Content starts

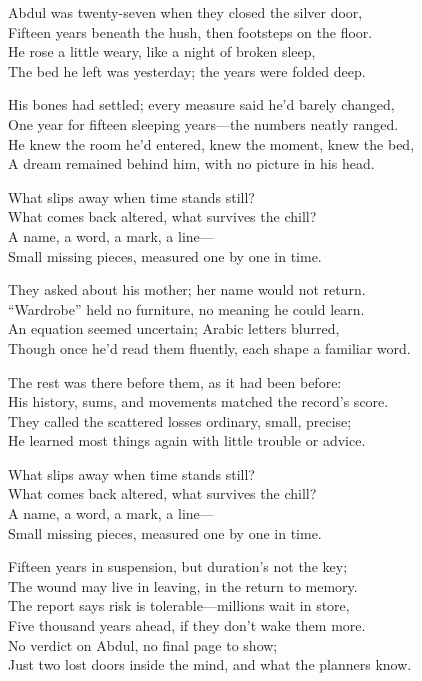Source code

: \begin{lyrics}
Abdul was twenty-seven when they closed the silver door,\\
Fifteen years beneath the hush, then footsteps on the floor.\\
He rose a little weary, like a night of broken sleep,\\
The bed he left was yesterday; the years were folded deep.

His bones had settled; every measure said he’d barely changed,\\
One year for fifteen sleeping years—the numbers neatly ranged.\\
He knew the room he’d entered, knew the moment, knew the bed,\\
A dream remained behind him, with no picture in his head.

What slips away when time stands still?\\
What comes back altered, what survives the chill?\\
A name, a word, a mark, a line—\\
Small missing pieces, measured one by one in time.

They asked about his mother; her name would not return.\\
“Wardrobe” held no furniture, no meaning he could learn.\\
An equation seemed uncertain; Arabic letters blurred,\\
Though once he’d read them fluently, each shape a familiar word.

The rest was there before them, as it had been before:\\
His history, sums, and movements matched the record’s score.\\
They called the scattered losses ordinary, small, precise;\\
He learned most things again with little trouble or advice.

What slips away when time stands still?\\
What comes back altered, what survives the chill?\\
A name, a word, a mark, a line—\\
Small missing pieces, measured one by one in time.

Fifteen years in suspension, but duration’s not the key;\\
The wound may live in leaving, in the return to memory.\\
The report says risk is tolerable—millions wait in store,\\
Five thousand years ahead, if they don’t wake them more.\\
No verdict on Abdul, no final page to show;\\
Just two lost doors inside the mind, and what the planners know.


\end{lyrics}
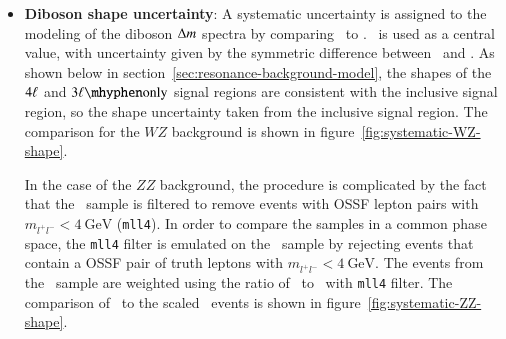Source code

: \begin{itemize}
	\item \textbf{Diboson shape uncertainty}: A systematic uncertainty is assigned to the modeling of the diboson $\Delta m$ spectra by comparing \sherpa\ to \powheg. \sherpa\ is used as a central value, with uncertainty given by the symmetric difference between \sherpa\ and \powheg. As shown below in section~\ref{sec:resonance-background-model}, the shapes of the $4\ell$ and $\threelo$ signal regions are consistent with the inclusive signal region, so the shape uncertainty taken from the inclusive signal region. The comparison for the $WZ$ background is shown in figure~\ref{fig:systematic-WZ-shape}.


	In the case of the $ZZ$ background, the procedure is complicated by the fact that the \powheg\ sample is filtered to remove events with OSSF lepton pairs with $m_{l^+l^-}<4~\mbox{GeV}$ (\texttt{mll4}). In order to compare the samples in a common phase space, the \texttt{mll4} filter is emulated on the \sherpa\ sample by rejecting events that contain a OSSF pair of truth leptons with $m_{l^+l^-}<4~\mbox{GeV}$. 
	The events from the \powheg\ sample are weighted using the ratio of \sherpa\ to \sherpa\ with \texttt{mll4} filter. The comparison of \sherpa\ to the scaled \powheg\ events is shown in figure~\ref{fig:systematic-ZZ-shape}.


\end{itemize}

Content ends

> **TASK TO COMPLETE**: Repeat the data above word for word, without pictures.

> **PROBLEM SOLUTION**:
Source code

: \begin{lyrics}
Abdul was twenty-seven when they closed the silver door,\\
Fifteen years beneath the hush, then footsteps on the floor.\\
He rose a little weary, like a night of broken sleep,\\
The bed he left was yesterday; the years were folded deep.

His bones had settled; every measure said he’d barely changed,\\
One year for fifteen sleeping years—the numbers neatly ranged.\\
He knew the room he’d entered, knew the moment, knew the bed,\\
A dream remained behind him, with no picture in his head.

What slips away when time stands still?\\
What comes back altered, what survives the chill?\\
A name, a word, a mark, a line—\\
Small missing pieces, measured one by one in time.

They asked about his mother; her name would not return.\\
“Wardrobe” held no furniture, no meaning he could learn.\\
An equation seemed uncertain; Arabic letters blurred,\\
Though once he’d read them fluently, each shape a familiar word.

The rest was there before them, as it had been before:\\
His history, sums, and movements matched the record’s score.\\
They called the scattered losses ordinary, small, precise;\\
He learned most things again with little trouble or advice.

What slips away when time stands still?\\
What comes back altered, what survives the chill?\\
A name, a word, a mark, a line—\\
Small missing pieces, measured one by one in time.

Fifteen years in suspension, but duration’s not the key;\\
The wound may live in leaving, in the return to memory.\\
The report says risk is tolerable—millions wait in store,\\
Five thousand years ahead, if they don’t wake them more.\\
No verdict on Abdul, no final page to show;\\
Just two lost doors inside the mind, and what the planners know.


\end{lyrics}
Source code

: \begin{itemize}
	\item \textbf{Diboson shape uncertainty}: A systematic uncertainty is assigned to the modeling of the diboson $\Delta m$ spectra by comparing \sherpa\ to \powheg. \sherpa\ is used as a central value, with uncertainty given by the symmetric difference between \sherpa\ and \powheg. As shown below in section~\ref{sec:resonance-background-model}, the shapes of the $4\ell$ and $\threelo$ signal regions are consistent with the inclusive signal region, so the shape uncertainty taken from the inclusive signal region. The comparison for the $WZ$ background is shown in figure~\ref{fig:systematic-WZ-shape}.


	In the case of the $ZZ$ background, the procedure is complicated by the fact that the \powheg\ sample is filtered to remove events with OSSF lepton pairs with $m_{l^+l^-}<4~\mbox{GeV}$ (\texttt{mll4}). In order to compare the samples in a common phase space, the \texttt{mll4} filter is emulated on the \sherpa\ sample by rejecting events that contain a OSSF pair of truth leptons with $m_{l^+l^-}<4~\mbox{GeV}$. 
	The events from the \powheg\ sample are weighted using the ratio of \sherpa\ to \sherpa\ with \texttt{mll4} filter. The comparison of \sherpa\ to the scaled \powheg\ events is shown in figure~\ref{fig:systematic-ZZ-shape}.


\end{itemize}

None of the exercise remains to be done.